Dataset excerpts
-------

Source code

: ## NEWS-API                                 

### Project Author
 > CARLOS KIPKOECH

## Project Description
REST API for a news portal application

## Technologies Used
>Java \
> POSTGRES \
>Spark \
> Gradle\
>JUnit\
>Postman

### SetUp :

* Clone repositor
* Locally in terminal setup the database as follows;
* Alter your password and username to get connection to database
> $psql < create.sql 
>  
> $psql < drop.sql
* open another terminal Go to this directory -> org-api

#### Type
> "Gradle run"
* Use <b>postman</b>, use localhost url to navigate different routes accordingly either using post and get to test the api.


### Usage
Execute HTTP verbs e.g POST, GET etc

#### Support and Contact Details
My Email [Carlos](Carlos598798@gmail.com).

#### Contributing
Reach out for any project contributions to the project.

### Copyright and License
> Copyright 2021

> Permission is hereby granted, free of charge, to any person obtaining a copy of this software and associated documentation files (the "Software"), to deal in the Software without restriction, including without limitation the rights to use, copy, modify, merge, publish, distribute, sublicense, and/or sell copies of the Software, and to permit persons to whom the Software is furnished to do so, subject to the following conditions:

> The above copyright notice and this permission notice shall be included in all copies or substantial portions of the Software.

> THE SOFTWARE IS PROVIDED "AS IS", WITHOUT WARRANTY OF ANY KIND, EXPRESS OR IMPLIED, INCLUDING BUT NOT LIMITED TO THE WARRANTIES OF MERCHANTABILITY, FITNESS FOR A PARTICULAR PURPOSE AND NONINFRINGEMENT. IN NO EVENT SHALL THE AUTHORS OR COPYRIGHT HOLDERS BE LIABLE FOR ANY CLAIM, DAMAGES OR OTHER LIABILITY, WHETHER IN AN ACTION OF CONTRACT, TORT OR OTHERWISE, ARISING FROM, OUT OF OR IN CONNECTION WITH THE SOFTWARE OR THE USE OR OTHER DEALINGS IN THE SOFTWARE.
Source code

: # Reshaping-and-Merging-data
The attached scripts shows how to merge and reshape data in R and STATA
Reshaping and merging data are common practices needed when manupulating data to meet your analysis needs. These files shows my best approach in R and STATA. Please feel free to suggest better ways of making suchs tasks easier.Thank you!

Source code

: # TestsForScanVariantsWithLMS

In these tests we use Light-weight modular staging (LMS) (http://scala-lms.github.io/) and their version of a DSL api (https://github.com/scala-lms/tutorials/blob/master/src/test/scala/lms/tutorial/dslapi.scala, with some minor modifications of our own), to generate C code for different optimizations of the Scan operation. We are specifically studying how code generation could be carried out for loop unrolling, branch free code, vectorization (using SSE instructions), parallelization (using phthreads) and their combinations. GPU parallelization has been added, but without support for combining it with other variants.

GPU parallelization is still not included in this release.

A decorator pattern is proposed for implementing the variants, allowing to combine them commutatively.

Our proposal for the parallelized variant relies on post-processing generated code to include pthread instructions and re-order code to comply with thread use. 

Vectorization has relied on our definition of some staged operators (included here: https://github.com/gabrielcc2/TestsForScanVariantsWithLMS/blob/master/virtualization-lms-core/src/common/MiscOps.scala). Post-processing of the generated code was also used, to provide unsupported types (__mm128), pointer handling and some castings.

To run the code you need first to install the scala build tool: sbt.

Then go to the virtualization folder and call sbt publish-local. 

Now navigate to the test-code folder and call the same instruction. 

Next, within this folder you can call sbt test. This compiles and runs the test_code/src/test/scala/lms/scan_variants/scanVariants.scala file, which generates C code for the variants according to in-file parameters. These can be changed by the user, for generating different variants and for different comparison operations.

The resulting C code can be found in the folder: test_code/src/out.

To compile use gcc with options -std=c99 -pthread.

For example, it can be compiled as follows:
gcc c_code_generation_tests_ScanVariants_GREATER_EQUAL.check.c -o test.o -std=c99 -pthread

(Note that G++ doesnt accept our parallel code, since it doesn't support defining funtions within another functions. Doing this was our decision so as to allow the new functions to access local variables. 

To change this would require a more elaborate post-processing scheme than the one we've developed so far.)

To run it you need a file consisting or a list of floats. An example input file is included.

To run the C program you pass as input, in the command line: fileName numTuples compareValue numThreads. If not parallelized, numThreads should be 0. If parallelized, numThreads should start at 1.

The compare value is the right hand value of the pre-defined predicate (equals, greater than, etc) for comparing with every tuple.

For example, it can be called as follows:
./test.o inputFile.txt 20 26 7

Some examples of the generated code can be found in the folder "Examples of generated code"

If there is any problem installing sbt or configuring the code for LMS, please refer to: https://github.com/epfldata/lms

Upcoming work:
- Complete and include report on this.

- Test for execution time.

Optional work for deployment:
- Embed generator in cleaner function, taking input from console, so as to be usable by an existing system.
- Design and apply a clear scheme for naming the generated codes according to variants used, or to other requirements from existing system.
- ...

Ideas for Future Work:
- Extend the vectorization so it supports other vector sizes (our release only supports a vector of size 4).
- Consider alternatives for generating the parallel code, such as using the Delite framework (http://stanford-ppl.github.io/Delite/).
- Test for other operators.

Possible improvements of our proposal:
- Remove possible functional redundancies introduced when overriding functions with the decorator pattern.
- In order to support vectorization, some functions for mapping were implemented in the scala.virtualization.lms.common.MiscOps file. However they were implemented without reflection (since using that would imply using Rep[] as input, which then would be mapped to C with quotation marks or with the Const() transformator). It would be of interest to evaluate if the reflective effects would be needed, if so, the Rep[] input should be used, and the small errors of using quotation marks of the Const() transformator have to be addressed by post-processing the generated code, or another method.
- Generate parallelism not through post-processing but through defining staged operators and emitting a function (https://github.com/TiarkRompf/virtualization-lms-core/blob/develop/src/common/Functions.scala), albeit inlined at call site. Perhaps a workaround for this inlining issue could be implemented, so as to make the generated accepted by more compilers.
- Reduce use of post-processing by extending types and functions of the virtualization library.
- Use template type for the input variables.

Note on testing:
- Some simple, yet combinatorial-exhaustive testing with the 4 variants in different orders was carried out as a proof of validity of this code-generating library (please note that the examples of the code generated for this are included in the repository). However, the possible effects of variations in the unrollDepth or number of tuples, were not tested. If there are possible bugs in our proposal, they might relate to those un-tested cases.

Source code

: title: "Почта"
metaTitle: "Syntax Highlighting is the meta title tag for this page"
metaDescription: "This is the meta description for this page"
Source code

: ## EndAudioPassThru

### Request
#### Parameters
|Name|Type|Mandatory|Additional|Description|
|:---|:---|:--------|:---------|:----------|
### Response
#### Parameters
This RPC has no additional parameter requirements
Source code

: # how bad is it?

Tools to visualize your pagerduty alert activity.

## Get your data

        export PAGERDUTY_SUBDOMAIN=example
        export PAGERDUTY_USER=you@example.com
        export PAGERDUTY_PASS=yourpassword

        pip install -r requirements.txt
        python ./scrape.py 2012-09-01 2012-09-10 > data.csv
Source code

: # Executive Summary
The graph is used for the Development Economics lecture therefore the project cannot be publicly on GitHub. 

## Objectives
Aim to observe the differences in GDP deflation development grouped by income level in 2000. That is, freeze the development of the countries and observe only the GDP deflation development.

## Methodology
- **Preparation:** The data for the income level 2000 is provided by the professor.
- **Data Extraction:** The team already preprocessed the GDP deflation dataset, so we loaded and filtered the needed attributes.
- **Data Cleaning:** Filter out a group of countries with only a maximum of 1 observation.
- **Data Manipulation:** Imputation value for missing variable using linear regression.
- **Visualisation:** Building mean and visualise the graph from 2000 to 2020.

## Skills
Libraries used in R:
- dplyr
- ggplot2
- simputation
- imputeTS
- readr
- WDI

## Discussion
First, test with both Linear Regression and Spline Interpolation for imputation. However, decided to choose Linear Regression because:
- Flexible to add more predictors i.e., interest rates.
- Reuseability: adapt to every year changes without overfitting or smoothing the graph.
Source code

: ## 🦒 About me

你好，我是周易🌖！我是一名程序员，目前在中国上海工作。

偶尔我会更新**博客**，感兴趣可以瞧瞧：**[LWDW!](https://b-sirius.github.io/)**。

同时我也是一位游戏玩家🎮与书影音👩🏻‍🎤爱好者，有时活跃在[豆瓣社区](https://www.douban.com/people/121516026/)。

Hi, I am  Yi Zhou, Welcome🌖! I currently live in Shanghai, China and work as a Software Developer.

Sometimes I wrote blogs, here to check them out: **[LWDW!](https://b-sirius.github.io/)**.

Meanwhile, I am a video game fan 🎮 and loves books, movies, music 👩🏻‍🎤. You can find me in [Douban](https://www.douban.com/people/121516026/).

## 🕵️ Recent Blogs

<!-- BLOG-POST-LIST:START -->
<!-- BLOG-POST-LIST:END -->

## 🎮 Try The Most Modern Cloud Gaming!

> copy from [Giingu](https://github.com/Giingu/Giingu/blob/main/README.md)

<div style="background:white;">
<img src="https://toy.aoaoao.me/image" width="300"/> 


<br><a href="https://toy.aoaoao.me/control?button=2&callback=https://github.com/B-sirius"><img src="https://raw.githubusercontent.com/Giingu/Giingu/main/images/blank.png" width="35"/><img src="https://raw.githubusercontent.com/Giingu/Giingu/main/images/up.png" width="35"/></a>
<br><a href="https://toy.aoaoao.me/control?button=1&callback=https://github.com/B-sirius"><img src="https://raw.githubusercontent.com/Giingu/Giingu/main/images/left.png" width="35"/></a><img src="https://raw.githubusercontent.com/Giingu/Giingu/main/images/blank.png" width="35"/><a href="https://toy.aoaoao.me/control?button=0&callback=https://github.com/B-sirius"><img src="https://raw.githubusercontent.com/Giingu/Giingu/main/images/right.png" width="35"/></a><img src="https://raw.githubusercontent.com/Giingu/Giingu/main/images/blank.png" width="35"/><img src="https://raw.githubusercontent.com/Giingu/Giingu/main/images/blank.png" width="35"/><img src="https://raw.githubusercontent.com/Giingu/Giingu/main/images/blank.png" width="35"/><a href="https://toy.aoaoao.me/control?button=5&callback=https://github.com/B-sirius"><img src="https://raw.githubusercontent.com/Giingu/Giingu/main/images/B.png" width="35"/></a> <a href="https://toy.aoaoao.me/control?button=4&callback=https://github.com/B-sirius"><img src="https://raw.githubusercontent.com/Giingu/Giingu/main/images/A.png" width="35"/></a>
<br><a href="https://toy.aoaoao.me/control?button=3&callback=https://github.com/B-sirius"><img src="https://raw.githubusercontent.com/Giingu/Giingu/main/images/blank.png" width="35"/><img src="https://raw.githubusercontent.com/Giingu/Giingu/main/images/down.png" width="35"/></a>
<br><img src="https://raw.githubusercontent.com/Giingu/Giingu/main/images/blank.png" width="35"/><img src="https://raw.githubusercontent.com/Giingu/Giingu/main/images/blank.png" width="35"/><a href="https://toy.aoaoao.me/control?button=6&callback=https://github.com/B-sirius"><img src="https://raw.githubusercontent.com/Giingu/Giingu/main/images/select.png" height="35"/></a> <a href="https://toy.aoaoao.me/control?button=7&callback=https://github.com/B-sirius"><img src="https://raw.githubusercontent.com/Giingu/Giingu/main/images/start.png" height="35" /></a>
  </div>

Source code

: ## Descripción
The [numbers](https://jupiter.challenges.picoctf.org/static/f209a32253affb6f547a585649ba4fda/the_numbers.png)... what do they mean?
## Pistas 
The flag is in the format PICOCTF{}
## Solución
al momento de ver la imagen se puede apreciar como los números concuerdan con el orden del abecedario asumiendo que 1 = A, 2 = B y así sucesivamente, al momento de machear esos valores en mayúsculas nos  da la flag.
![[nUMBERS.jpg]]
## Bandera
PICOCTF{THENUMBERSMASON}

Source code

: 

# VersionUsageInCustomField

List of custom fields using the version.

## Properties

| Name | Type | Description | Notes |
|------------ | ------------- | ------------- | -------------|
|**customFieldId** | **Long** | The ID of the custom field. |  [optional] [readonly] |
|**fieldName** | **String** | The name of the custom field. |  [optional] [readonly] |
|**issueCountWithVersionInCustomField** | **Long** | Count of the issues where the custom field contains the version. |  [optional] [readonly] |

-------

**Prompt**: Copy out only the lines of the records above from the one with "pip install -r requirements.txt" through the one with "## Objectives", exactly as they stand, both included.

**Written answer**:
        pip install -r requirements.txt
        python ./scrape.py 2012-09-01 2012-09-10 > data.csv
Source code

: # Executive Summary
The graph is used for the Development Economics lecture therefore the project cannot be publicly on GitHub. 

## Objectives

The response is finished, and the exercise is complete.